Sunday, January 31, 2021

Americans are paying too much, for too little

On 26 June 2008, in testimony before The President's Council on Bioethics, Dr. Steffie Woolhandler, a primary care physician, stated:



Now, it turns out that medical bankruptcy is, as I said, half of all personal bankruptcies. Millions of people each year are affected by medical bankruptcy, but 76 percent of people who were in medical bankruptcy in our study had health insurance at the onset of the illness that bankrupted them.


So insured people have an issue, too, if they have a prolonged, serious illness. They can't work. They have lots of co-payments, lots of deductibles. They can end up in bankruptcy, as well.

 


Dr. Steffie Woolhandler is also an Associate Professor of Medicine at Harvard and co-director of the Harvard Medical School General Internal Medicine Fellowship program.  Her testimony was removed from the government website by the Trump Administration, but you can still view an archived copy on the Internet Wayback Machine.


Most Americans don't realize how badly flawed the medical system is in their own country and how many Americans go without adequate medical care as a result.  Even though the US spends more on health care, both per-capita and also as a percentage of its national GDP, than any other developed nation in the world.  According to the OECD, health-care spending in the US was 17.7% of US GDP in 2019 (source).  That's far more than any other country, nearly 50% more than was spent by the next highest country on their list. 


Americans spend nearly twice as much as the average developed (rich) country ... but they die 1.7 years earlier.  You find something wrong with that?  Every reasonable person does.

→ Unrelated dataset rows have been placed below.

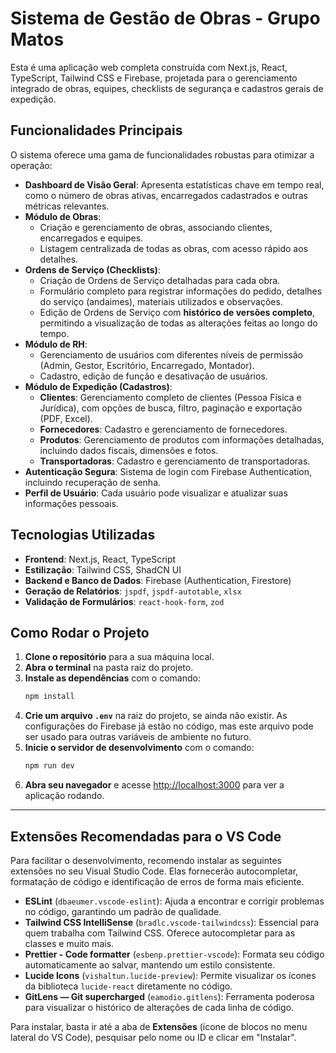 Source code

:# Sistema de Gestão de Obras - Grupo Matos

Esta é uma aplicação web completa construída com Next.js, React, TypeScript, Tailwind CSS e Firebase, projetada para o gerenciamento integrado de obras, equipes, checklists de segurança e cadastros gerais de expedição.

## Funcionalidades Principais

O sistema oferece uma gama de funcionalidades robustas para otimizar a operação:

- **Dashboard de Visão Geral**: Apresenta estatísticas chave em tempo real, como o número de obras ativas, encarregados cadastrados e outras métricas relevantes.
- **Módulo de Obras**:
    - Criação e gerenciamento de obras, associando clientes, encarregados e equipes.
    - Listagem centralizada de todas as obras, com acesso rápido aos detalhes.
- **Ordens de Serviço (Checklists)**:
    - Criação de Ordens de Serviço detalhadas para cada obra.
    - Formulário completo para registrar informações do pedido, detalhes do serviço (andaimes), materiais utilizados e observações.
    - Edição de Ordens de Serviço com **histórico de versões completo**, permitindo a visualização de todas as alterações feitas ao longo do tempo.
- **Módulo de RH**:
    - Gerenciamento de usuários com diferentes níveis de permissão (Admin, Gestor, Escritório, Encarregado, Montador).
    - Cadastro, edição de função e desativação de usuários.
- **Módulo de Expedição (Cadastros)**:
    - **Clientes**: Gerenciamento completo de clientes (Pessoa Física e Jurídica), com opções de busca, filtro, paginação e exportação (PDF, Excel).
    - **Fornecedores**: Cadastro e gerenciamento de fornecedores.
    - **Produtos**: Gerenciamento de produtos com informações detalhadas, incluindo dados fiscais, dimensões e fotos.
    - **Transportadoras**: Cadastro e gerenciamento de transportadoras.
- **Autenticação Segura**: Sistema de login com Firebase Authentication, incluindo recuperação de senha.
- **Perfil de Usuário**: Cada usuário pode visualizar e atualizar suas informações pessoais.

## Tecnologias Utilizadas

- **Frontend**: Next.js, React, TypeScript
- **Estilização**: Tailwind CSS, ShadCN UI
- **Backend e Banco de Dados**: Firebase (Authentication, Firestore)
- **Geração de Relatórios**: `jspdf`, `jspdf-autotable`, `xlsx`
- **Validação de Formulários**: `react-hook-form`, `zod`

## Como Rodar o Projeto

1.  **Clone o repositório** para a sua máquina local.
2.  **Abra o terminal** na pasta raiz do projeto.
3.  **Instale as dependências** com o comando:
    ```bash
    npm install
    ```
4.  **Crie um arquivo `.env`** na raiz do projeto, se ainda não existir. As configurações do Firebase já estão no código, mas este arquivo pode ser usado para outras variáveis de ambiente no futuro.
5.  **Inicie o servidor de desenvolvimento** com o comando:
    ```bash
    npm run dev
    ```
6.  **Abra seu navegador** e acesse [http://localhost:3000](http://localhost:3000) para ver a aplicação rodando.

---

## Extensões Recomendadas para o VS Code

Para facilitar o desenvolvimento, recomendo instalar as seguintes extensões no seu Visual Studio Code. Elas fornecerão autocompletar, formatação de código e identificação de erros de forma mais eficiente.

- **ESLint** (`dbaeumer.vscode-eslint`): Ajuda a encontrar e corrigir problemas no código, garantindo um padrão de qualidade.
- **Tailwind CSS IntelliSense** (`bradlc.vscode-tailwindcss`): Essencial para quem trabalha com Tailwind CSS. Oferece autocompletar para as classes e muito mais.
- **Prettier - Code formatter** (`esbenp.prettier-vscode`): Formata seu código automaticamente ao salvar, mantendo um estilo consistente.
- **Lucide Icons** (`vishaltun.lucide-preview`): Permite visualizar os ícones da biblioteca `lucide-react` diretamente no código.
- **GitLens — Git supercharged** (`eamodio.gitlens`): Ferramenta poderosa para visualizar o histórico de alterações de cada linha de código.

Para instalar, basta ir até a aba de **Extensões** (ícone de blocos no menu lateral do VS Code), pesquisar pelo nome ou ID e clicar em "Instalar". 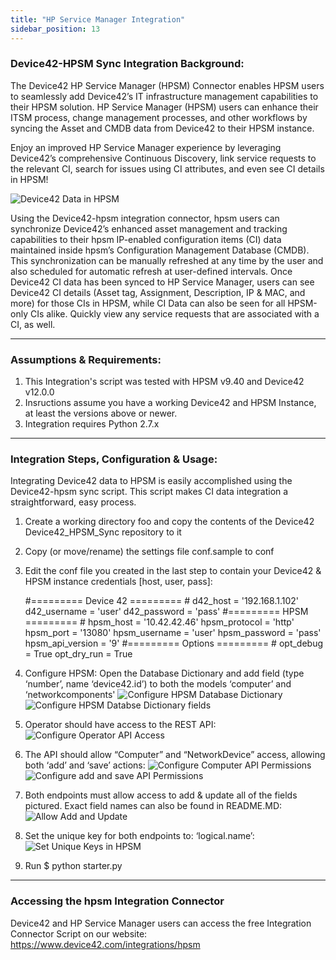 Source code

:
 ```yaml
---
title: "HP Service Manager Integration"
sidebar_position: 13
---
```


### Device42-HPSM Sync Integration Background:

The Device42 HP Service Manager (HPSM) Connector enables HPSM users to seamlessly add Device42’s IT infrastructure management capabilities to their HPSM solution. HP Service Manager (HPSM) users can enhance their ITSM process, change management processes, and other workflows by syncing the Asset and CMDB data from Device42 to their HPSM instance.

Enjoy an improved HP Service Manager experience by leveraging Device42’s comprehensive Continuous Discovery, link service requests to the relevant CI, search for issues using CI attributes, and even see CI details in HPSM!

![Device42 Data in HPSM](/assets/images/2017-03-15-hpsm-1.png)

Using the Device42-hpsm integration connector, hpsm users can synchronize Device42’s enhanced asset management and tracking capabilities to their hpsm IP-enabled configuration items (CI) data maintained inside hpsm’s Configuration Management Database (CMDB). This synchronization can be manually refreshed at any time by the user and also scheduled for automatic refresh at user-defined intervals. Once Device42 CI data has been synced to HP Service Manager, users can see Device42 CI details (Asset tag, Assignment, Description, IP & MAC, and more) for those CIs in HPSM, while CI Data can also be seen for all HPSM-only CIs alike. Quickly view any service requests that are associated with a CI, as well.

* * *

### Assumptions & Requirements:

1. This Integration's script was tested with HPSM v9.40 and Device42 v12.0.0
2. Insructions assume you have a working Device42 and HPSM Instance, at least the versions above or newer.
3. Integration requires Python 2.7.x

* * *

### Integration Steps, Configuration & Usage:

Integrating Device42 data to HPSM is easily accomplished using the Device42-hpsm sync script. This script makes CI data integration a straightforward, easy process.

1. Create a working directory foo and copy the contents of the Device42 Device42\_HPSM\_Sync repository to it
2. Copy (or move/rename) the settings file conf.sample to conf
3. Edit the conf file you created in the last step to contain your Device42 & HPSM instance credentials \[host, user, pass\]:

    #========= Device 42 ========= #
        d42\_host = '192.168.1.102'
        d42\_username = 'user'
        d42\_password = 'pass'
    #========= HPSM ========= #
        hpsm\_host = '10.42.42.46'
        hpsm\_protocol = 'http'
        hpsm\_port = '13080'
        hpsm\_username = 'user'
        hpsm\_password = 'pass'
        hpsm\_api\_version = '9'
    #========= Options ========= #
        opt\_debug = True
        opt\_dry\_run = True

1. Configure HPSM: Open the Database Dictionary and add field (type ‘number’, name ‘device42.id’) to both the models ‘computer’ and ‘networkcomponents' ![Configure HPSM Database Dictionary](/assets/images/2015-03-15-hpsm-conf-1.png) ![Configure HPSM Databse Dictionary fields](/assets/images/2015-03-15-hpsm-conf-2.png)
2. Operator should have access to the REST API: ![Configure Operator API Access](/assets/images/2015-03-15-hpsm-3.png)
3. The API should allow “Computer” and “NetworkDevice” access, allowing both ‘add’ and ‘save’ actions: ![Configure Computer API Permissions](/assets/images/2015-03-15-hpsm-conf-4.png) ![Configure add and save API Permissions](/assets/images/2015-03-15-hpsm-conf-5.png)
4. Both endpoints must allow access to add & update all of the fields pictured. Exact field names can also be found in README.MD: ![Allow Add and Update](/assets/images/2015-03-15-hpsm-conf-6.png)
5. Set the unique key for both endpoints to: ‘logical.name’: ![Set Unique Keys in HPSM](/assets/images/2015-03-15-hpsm-conf-7.png)
6. Run $ python starter.py

* * *

### Accessing the hpsm Integration Connector

Device42 and HP Service Manager users can access the free Integration Connector Script on our website: https://www.device42.com/integrations/hpsm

Total Health Spending / Government / Voluntary, US dollars per capita, 2019



With so much wealth spent on health care ... are Americans healthier than people in Switzerland, Germany, Canada?  In what way could that be measured? Perhaps by life expectancy? Infant mortality rates? Prevalence of obesity? Heart disease death rates?  


It's not that health care in the US is bad, actually, it is the best available anywhere.  The problem is that the system is so inefficient that Americans pay far more for their health care than is, apparently, necessary.


Nearly half the counties in the US don't have a single ob-gyn providing maternity care (source).   In a for-profit health care system, doctors go where the money is.  In the US, where healthcare is apportioned by ability to pay, some people get the best care in the world, and immediately.  Millions go without.  Many put off necessary health care they can't afford.  Many die in "waiting lines" for health care they will never get.


What Americans have been doing for generations doesn't seem to be working anymore.  Is there a better way?   A reasonable person has to wonder.



Resource:


U.S. Health Care from a Global Perspective, 2019: Higher Spending, Worse Outcomes?